Затылком и всей кожей спины я чувствую жадный взгляд Оленьки и кошу глаза – так и есть: мы с беличьей шубкой у нее на прицеле. О чем Оленька может догадываться? Да ни о чем. Шаркая по мрамору своими ботинками, я то и дело спрашиваю себя: кто я теперь? И не нахожу ответа.
А все началось с того, что Артем срезал со своего пальца махонькую бородавку, измельчил ее на отдельные клеточки, взял одну из самых живых и выдавил из нее ядро, свой геном. Рассказывая потом все это, он почему-то ухмылялся: «Ты и есть теперь это ядро…» Много лет я не мог понять причину его ухмылки, и вот теперь…
Я представляю себе, как все было, и вижу себя длинной нитью, скрученной в замысловатый клубок и упрятанной в чью-то яйцеклетку, лишенную собственного ядра. Я даже слышу голос Артема:
– Осторожно, не повреди мембрану…
Он давно говорит сам с собой, я это знаю. Отшельник, паяц. Чего он добивается? Мирового признания! А мне, признаться, не очень-то уютно в этой чертовой яйцеклетке. Какая-то она липкая, вязкая… Как кисель. Это поначалу, я потерплю. Через час я уже чувствую себя вполне хорошо. Мы привыкаем друг к другу и уже шепчемся на своем языке, беззвучно шушукаемся, роднимся. И вскоре живем душа в душу в какой-то розовой жидкости, счастливые, живем как одно целое, единой зиготой, нежимся в теплой темноте термостата. Наш папа, этот лысоватый Артем, нами доволен, доволен собой. Я понимаю: я и есть теперь та зигота. Проходит какое-то время, и меня берут за шкирку, берут как кота. Больно же! А они просто вышвыривают меня из моей розовой спальни. Куда? Что им от меня нужно?
– Это не больно, – говорит Артем, а я ему не верю. Это ужасно больно! И холодно! Словно я голый попал в ледяную прорубь.
– Артем, я боюсь, – слышу я женский голос, – я вся дрожу…

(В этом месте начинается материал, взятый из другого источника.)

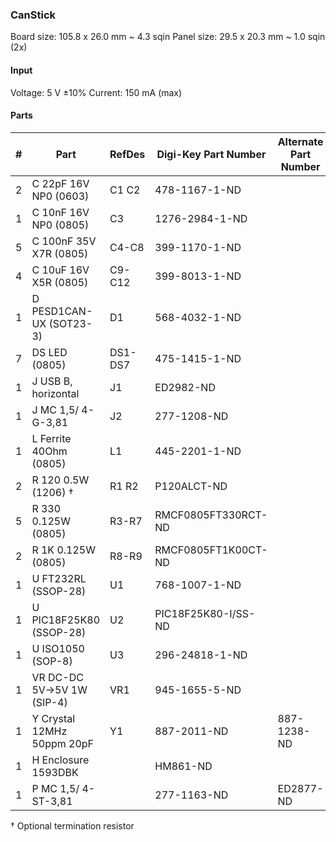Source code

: ### CanStick ###

Board size: 105.8 x 26.0 mm ~ 4.3 sqin
Panel size: 29.5 x 20.3 mm ~ 1.0 sqin (2x)


#### Input ####

Voltage: 5 V ±10%
Current: 150 mA (max)


#### Parts ####

|  # | Part                             | RefDes  | Digi-Key Part Number       | Alternate Part Number      |
|---:|----------------------------------|---------|----------------------------|----------------------------|
|  2 | C 22pF 16V NP0 (0603)            | C1 C2   | 478-1167-1-ND              |                            |
|  1 | C 10nF 16V NP0 (0805)            | C3      | 1276-2984-1-ND             |                            |
|  5 | C 100nF 35V X7R (0805)           | C4-C8   | 399-1170-1-ND              |                            |
|  4 | C 10uF 16V X5R (0805)            | C9-C12  | 399-8013-1-ND              |                            |
|  1 | D PESD1CAN-UX (SOT23-3)          | D1      | 568-4032-1-ND              |                            |
|  7 | DS LED (0805)                    | DS1-DS7 | 475-1415-1-ND              |                            |
|  1 | J USB B, horizontal              | J1      | ED2982-ND                  |                            |
|  1 | J MC 1,5/ 4-G-3,81               | J2      | 277-1208-ND                |                            |
|  1 | L Ferrite 40Ohm (0805)           | L1      | 445-2201-1-ND              |                            |
|  2 | R 120 0.5W (1206) †              | R1 R2   | P120ALCT-ND                |                            |
|  5 | R 330 0.125W (0805)              | R3-R7   | RMCF0805FT330RCT-ND        |                            |
|  2 | R 1K 0.125W (0805)               | R8-R9   | RMCF0805FT1K00CT-ND        |                            |
|  1 | U FT232RL (SSOP-28)              | U1      | 768-1007-1-ND              |                            |
|  1 | U PIC18F25K80 (SSOP-28)          | U2      | PIC18F25K80-I/SS-ND        |                            |
|  1 | U ISO1050 (SOP-8)                | U3      | 296-24818-1-ND             |                            |
|  1 | VR DC-DC 5V->5V 1W (SIP-4)       | VR1     | 945-1655-5-ND              |                            |
|  1 | Y Crystal 12MHz 50ppm 20pF       | Y1      | 887-2011-ND                | 887-1238-ND                |
|  1 | H Enclosure 1593DBK              |         | HM861-ND                   |                            |
|  1 | P MC 1,5/ 4-ST-3,81              |         | 277-1163-ND                | ED2877-ND                  |

† Optional termination resistor
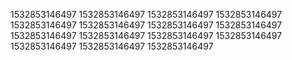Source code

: 1532853146497
1532853146497
1532853146497
1532853146497
1532853146497
1532853146497
1532853146497
1532853146497
1532853146497
1532853146497
1532853146497
1532853146497
1532853146497
1532853146497
1532853146497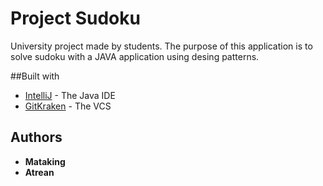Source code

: # Project Sudoku

University project made by students. 
The purpose of this application is to solve sudoku with a JAVA application using desing patterns.

##Built with

* [IntelliJ](https://www.jetbrains.com/idea/?fromMenu) - The Java IDE 
* [GitKraken](https://www.gitkraken.com/) - The VCS

## Authors

* **Mataking**
* **Atrean**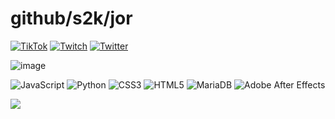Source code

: # github/s2k/jor
[![TikTok](https://img.shields.io/badge/TikTok-%23000000.svg?logo=TikTok&logoColor=white)](https://tiktok.com/@6c7h) [![Twitch](https://img.shields.io/badge/Twitch-%239146FF.svg?logo=Twitch&logoColor=white)](https://twitch.tv/6c7h) [![Twitter](https://img.shields.io/badge/Twitter-%231DA1F2.svg?logo=Twitter&logoColor=white)](https://twitter.com/6c7h)

![image](https://discord.c99.nl/widget/theme-4/531928099080634368.png)

![JavaScript](https://img.shields.io/badge/javascript-%23323330.svg?style=for-the-badge&logo=javascript&logoColor=%23F7DF1E) ![Python](https://img.shields.io/badge/python-3670A0?style=for-the-badge&logo=python&logoColor=ffdd54) ![CSS3](https://img.shields.io/badge/css3-%231572B6.svg?style=for-the-badge&logo=css3&logoColor=white) ![HTML5](https://img.shields.io/badge/html5-%23E34F26.svg?style=for-the-badge&logo=html5&logoColor=white) ![MariaDB](https://img.shields.io/badge/MariaDB-003545?style=for-the-badge&logo=mariadb&logoColor=white) ![Adobe After Effects](https://img.shields.io/badge/Adobe%20After%20Effects-9999FF.svg?style=for-the-badge&logo=Adobe%20After%20Effects&logoColor=white)

[![](https://visitcount.itsvg.in/api?id=6h7c&label=Profile%20Views%201%2C896&color=2&icon=6&pretty=true)](https://visitcount.itsvg.in)
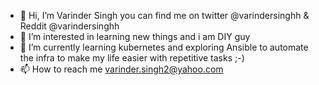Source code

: - 👋 Hi, I’m Varinder Singh you can find me on twitter @varindersinghh & Reddit @varindersinghh
- 👀 I’m interested in learning new things and i am DIY guy
- 🌱 I’m currently learning kubernetes and exploring Ansible to automate the infra to make my life easier with repetitive tasks ;-)
- 📫 How to reach me varinder.singh2@yahoo.com

<!---
Varindersinghh/Varindersinghh is a ✨ special ✨ repository because its `README.md` (this file) appears on your GitHub profile.
You can click the Preview link to take a look at your changes.
--->
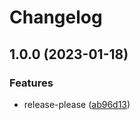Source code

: # Changelog

## 1.0.0 (2023-01-18)


### Features

* release-please ([ab96d13](https://github.com/aopopov90/release-test/commit/ab96d131b39503012475350be498bdab4c7fce08))

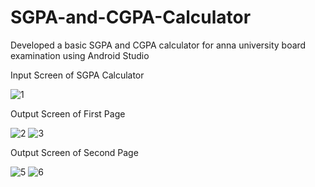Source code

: # SGPA-and-CGPA-Calculator
Developed a basic SGPA and CGPA calculator for anna university board examination using Android Studio

Input Screen of SGPA Calculator

![1](https://user-images.githubusercontent.com/112223206/226195076-e6d3efb2-a15e-4b61-ac54-40327c674d78.png)

Output Screen of First Page

![2](https://user-images.githubusercontent.com/112223206/226195099-c972007b-b284-4c81-99b7-4c1119a8dc9f.png)
![3](https://user-images.githubusercontent.com/112223206/226195093-86aac285-bede-473a-9696-8570fcb5e806.png)

Output Screen of Second Page

![5](https://user-images.githubusercontent.com/112223206/226195119-a4d8101d-45fc-4aa0-a8a3-b9d318a3cdc6.png)
![6](https://user-images.githubusercontent.com/112223206/226195123-3f3b6154-f536-4284-a9c8-1ed3340d8eaf.png)


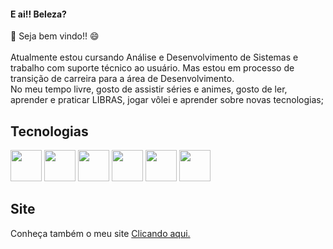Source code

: #### E ai!! Beleza? </br>
👋 Seja bem vindo!! 😄</br></br>
Atualmente estou cursando Análise e Desenvolvimento de Sistemas e trabalho com suporte técnico ao usuário. Mas estou em processo de transição de carreira para a área de Desenvolvimento.</br>
No meu tempo livre, gosto de assistir séries e animes, gosto de ler, aprender e praticar LIBRAS, jogar vôlei e aprender sobre novas tecnologias;

## Tecnologias
<div display="flex">

<img src="https://camo.githubusercontent.com/6db79c4756012955ae54c054779b4b8a5c61c010ecae847e5da4341a16393c42/68747470733a2f2f7777772e666c617469636f6e2e636f6d2f7376672f7374617469632f69636f6e732f7376672f313035312f313035313237372e737667" width="50" height="50">

<!-- <img src="https://png.pngtree.com/png-vector/20190411/ourlarge/pngtree-css-file-document-icon-png-image_927823.jpg" width="50" height="50"> -->

<img src="https://img.icons8.com/color/452/javascript.png" width="50" height="50">

<img src="https://avatars1.githubusercontent.com/u/1609975?s=200&v=4" width="50" height="50">

<img src="https://gblobscdn.gitbook.com/spaces%2F-LanYWbVFl837-fblbH8%2Favatar.png?alt=media" width="50" height="50">

<img src="https://encrypted-tbn0.gstatic.com/images?q=tbn:ANd9GcQGI-Txvln3-1jMmLgDdocRZEhyfa9q-hwUeK0wGAZn2cv8URFRAnVZIZ47dIKOYAqJGec&usqp=CAU" width="50" height="50">

<img src="https://img2.gratispng.com/20180415/scq/kisspng-postgresql-pgadmin-computer-icons-database-depende-elephants-5ad386c44da401.130283161523812036318.jpg" width="50" height="50">

</div>


## Site

Conheça também o meu site <a href="https://lucaslorran.tech" target="_blank">Clicando aqui.</a> 
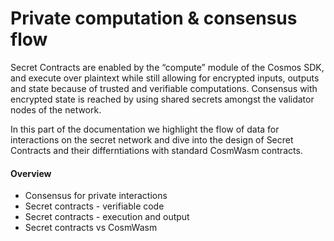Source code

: # Private computation & consensus flow

Secret Contracts are enabled by the “compute” module of the Cosmos SDK, and execute over plaintext while still allowing for encrypted inputs, outputs and state because of trusted and verifiable computations. Consensus with encrypted state is reached by using shared secrets amongst the validator nodes of the network.

In this part of the documentation we highlight the flow of data for interactions on the secret network and dive into the design of Secret Contracts and their differntiations with standard CosmWasm contracts.

#### Overview

* Consensus for private interactions
* Secret contracts - verifiable code
* Secret contracts - execution and output
* Secret contracts vs CosmWasm

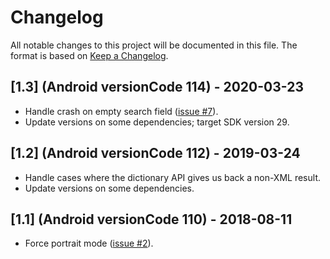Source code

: # Changelog

All notable changes to this project will be documented in this file.  The
format is based on [Keep a Changelog](http://keepachangelog.com/en/1.0.0/).

## [1.3] (Android versionCode 114) - 2020-03-23

- Handle crash on empty search field
  ([issue #7](https://github.com/kuhrusty/Scrapple/issues/7)).
- Update versions on some dependencies; target SDK version 29.

## [1.2] (Android versionCode 112) - 2019-03-24

- Handle cases where the dictionary API gives us back a non-XML result.
- Update versions on some dependencies.

## [1.1] (Android versionCode 110) - 2018-08-11

- Force portrait mode
  ([issue #2](https://github.com/kuhrusty/Scrapple/issues/2)).
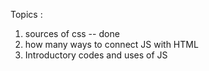 Topics :
1. sources of css -- done 
2. how many ways to connect JS with HTML
3. Introductory codes and uses of JS 
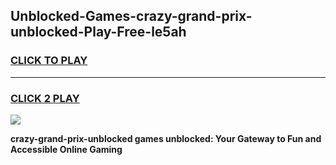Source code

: 
## Unblocked-Games-crazy-grand-prix-unblocked-Play-Free-le5ah
<h3>
<a href="https://premium76.site?title=crazy-grand-prix-unblocked&ref=23A">CLICK TO PLAY</a></h3>
<hr>

<h3>
<a href="https://premium76.site?title=crazy-grand-prix-unblocked&ref=23A">CLICK 2 PLAY</a>
  
</h3>

<a href="https://premium76.site?title=crazy-grand-prix-unblocked&ref=23A"><img src="https://clearcache.store/games.png"></a>


**crazy-grand-prix-unblocked games unblocked: Your Gateway to Fun and Accessible Online Gaming**
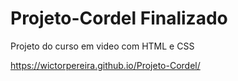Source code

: # Projeto-Cordel Finalizado
Projeto do curso em video com HTML e CSS

https://wictorpereira.github.io/Projeto-Cordel/
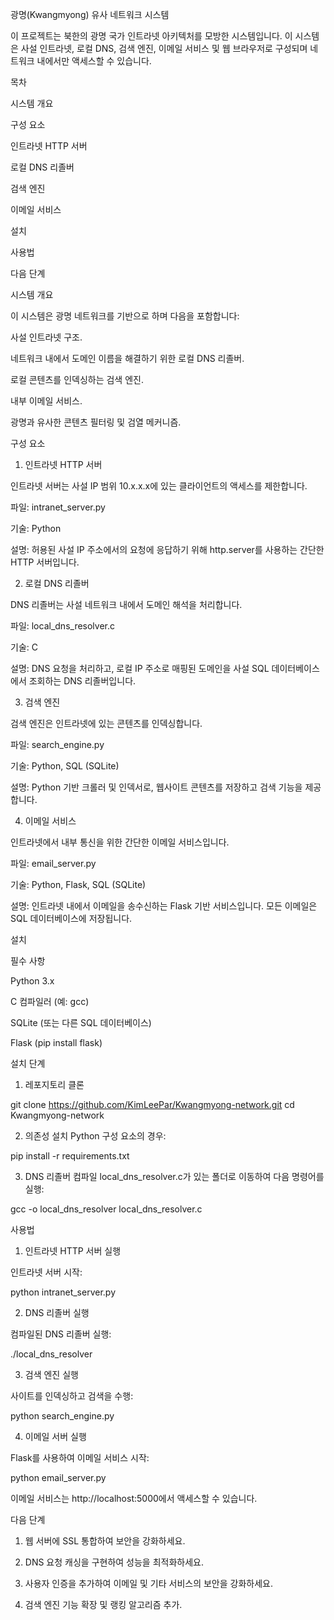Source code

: 광명(Kwangmyong) 유사 네트워크 시스템

이 프로젝트는 북한의 광명 국가 인트라넷 아키텍처를 모방한 시스템입니다. 이 시스템은 사설 인트라넷, 로컬 DNS, 검색 엔진, 이메일 서비스 및 웹 브라우저로 구성되며 네트워크 내에서만 액세스할 수 있습니다.

목차

시스템 개요

구성 요소

인트라넷 HTTP 서버

로컬 DNS 리졸버

검색 엔진

이메일 서비스


설치

사용법

다음 단계


시스템 개요

이 시스템은 광명 네트워크를 기반으로 하며 다음을 포함합니다:

사설 인트라넷 구조.

네트워크 내에서 도메인 이름을 해결하기 위한 로컬 DNS 리졸버.

로컬 콘텐츠를 인덱싱하는 검색 엔진.

내부 이메일 서비스.

광명과 유사한 콘텐츠 필터링 및 검열 메커니즘.


구성 요소

1. 인트라넷 HTTP 서버

인트라넷 서버는 사설 IP 범위 10.x.x.x에 있는 클라이언트의 액세스를 제한합니다.

파일: intranet_server.py

기술: Python

설명: 허용된 사설 IP 주소에서의 요청에 응답하기 위해 http.server를 사용하는 간단한 HTTP 서버입니다.


2. 로컬 DNS 리졸버

DNS 리졸버는 사설 네트워크 내에서 도메인 해석을 처리합니다.

파일: local_dns_resolver.c

기술: C

설명: DNS 요청을 처리하고, 로컬 IP 주소로 매핑된 도메인을 사설 SQL 데이터베이스에서 조회하는 DNS 리졸버입니다.


3. 검색 엔진

검색 엔진은 인트라넷에 있는 콘텐츠를 인덱싱합니다.

파일: search_engine.py

기술: Python, SQL (SQLite)

설명: Python 기반 크롤러 및 인덱서로, 웹사이트 콘텐츠를 저장하고 검색 기능을 제공합니다.


4. 이메일 서비스

인트라넷에서 내부 통신을 위한 간단한 이메일 서비스입니다.

파일: email_server.py

기술: Python, Flask, SQL (SQLite)

설명: 인트라넷 내에서 이메일을 송수신하는 Flask 기반 서비스입니다. 모든 이메일은 SQL 데이터베이스에 저장됩니다.


설치

필수 사항

Python 3.x

C 컴파일러 (예: gcc)

SQLite (또는 다른 SQL 데이터베이스)

Flask (pip install flask)


설치 단계

1. 레포지토리 클론

git clone https://github.com/KimLeePar/Kwangmyong-network.git
cd Kwangmyong-network


2. 의존성 설치 Python 구성 요소의 경우:

pip install -r requirements.txt


3. DNS 리졸버 컴파일 local_dns_resolver.c가 있는 폴더로 이동하여 다음 명령어를 실행:

gcc -o local_dns_resolver local_dns_resolver.c



사용법

1. 인트라넷 HTTP 서버 실행

인트라넷 서버 시작:

python intranet_server.py

2. DNS 리졸버 실행

컴파일된 DNS 리졸버 실행:

./local_dns_resolver

3. 검색 엔진 실행

사이트를 인덱싱하고 검색을 수행:

python search_engine.py

4. 이메일 서버 실행

Flask를 사용하여 이메일 서비스 시작:

python email_server.py

이메일 서비스는 http://localhost:5000에서 액세스할 수 있습니다.

다음 단계

1. 웹 서버에 SSL 통합하여 보안을 강화하세요.


2. DNS 요청 캐싱을 구현하여 성능을 최적화하세요.


3. 사용자 인증을 추가하여 이메일 및 기타 서비스의 보안을 강화하세요.


4. 검색 엔진 기능 확장 및 랭킹 알고리즘 추가.
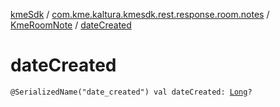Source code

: [kmeSdk](../../index.md) / [com.kme.kaltura.kmesdk.rest.response.room.notes](../index.md) / [KmeRoomNote](index.md) / [dateCreated](./date-created.md)

# dateCreated

`@SerializedName("date_created") val dateCreated: `[`Long`](https://kotlinlang.org/api/latest/jvm/stdlib/kotlin/-long/index.html)`?`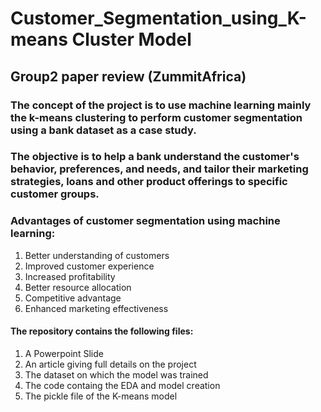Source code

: # Customer_Segmentation_using_K-means Cluster Model
## Group2 paper review (ZummitAfrica)

### The concept of the project is to use machine learning mainly the k-means clustering to perform customer segmentation using a bank dataset as a case study. 
### The objective is to help a bank understand the customer's behavior, preferences, and needs, and tailor their marketing strategies, loans and other product offerings to specific customer groups.
### Advantages of customer segmentation using machine learning: 
1. Better understanding of customers 
2. Improved customer experience 
3. Increased profitability 
4. Better resource allocation 
5. Competitive advantage 
6. Enhanced marketing effectiveness




#### The repository contains the following files:
1. A Powerpoint Slide
2. An article giving full details on the project
3. The dataset on which the model was trained
4. The code containg the EDA and model creation
5. The pickle file of the K-means model
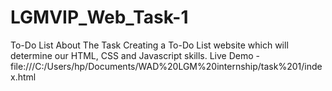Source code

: # LGMVIP_Web_Task-1

To-Do List
About The Task
Creating a To-Do List website which will determine our HTML, CSS and Javascript skills.
Live Demo -
file:///C:/Users/hp/Documents/WAD%20LGM%20internship/task%201/index.html
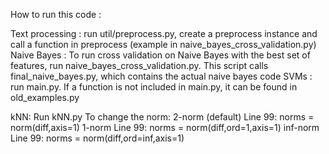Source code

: How to run this code :


Text processing : run util/preprocess.py, create a preprocess instance and call a function in preprocess (example in naive_bayes_cross_validation.py)
Naive Bayes : To run cross validation on Naive Bayes with the best set of features, run naive_bayes_cross_validation.py. This script calls final_naive_bayes.py, which contains the actual naive bayes code
SVMs : run main.py. If a function is not included in main.py, it can be found in old_examples.py

kNN:
Run kNN.py To change the norm:
2-norm (default)
Line 99: norms = norm(diff,axis=1)
1-norm
Line 99: norms = norm(diff,ord=1,axis=1)
inf-norm
Line 99: norms = norm(diff,ord=inf,axis=1)
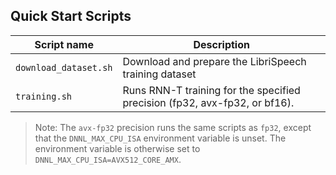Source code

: <!--- 40. Quick Start Scripts -->
## Quick Start Scripts

| Script name | Description |
|-------------|-------------|
| `download_dataset.sh` | Download and prepare the LibriSpeech training dataset |
| `training.sh` | Runs RNN-T training for the specified precision (fp32, avx-fp32, or bf16). |

> Note: The `avx-fp32` precision runs the same scripts as `fp32`, except that the
> `DNNL_MAX_CPU_ISA` environment variable is unset. The environment variable is
> otherwise set to `DNNL_MAX_CPU_ISA=AVX512_CORE_AMX`.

Это меня поражает, но и приводит в восторг: мой лысеющий папа обзавелся женщиной! А я думал, что он холостяк.
– Не надо бояться, родная моя, все будет прекрасно, – шепчет папа и сует меня куда-то… Куда? В полную, жуткую темноту. Меня тут же обволакивает вялая томная теплая нега, я куда-то лечу, кутаюсь в мягкую бархатную кисею и, наверное, засыпаю. Потом я просыпаюсь! Потом я понимаю, куда меня наглухо запечатали – в стенку матки. Целых девять месяцев длится этот невыносимый плен. Такая мука! Лежишь скрюченный, словно связанный, ни шагу ступить, ни повернуться. Слова сказать нельзя, не то, что поорать вдосталь. Набравшись сил, я все-таки рву путы плена и выкарабкиваюсь из этой угрюмой утробы на свет божий и ору. О, ору! Это немалая радость – мой ор! Я вижу их счастливые лица, сияющие глаза.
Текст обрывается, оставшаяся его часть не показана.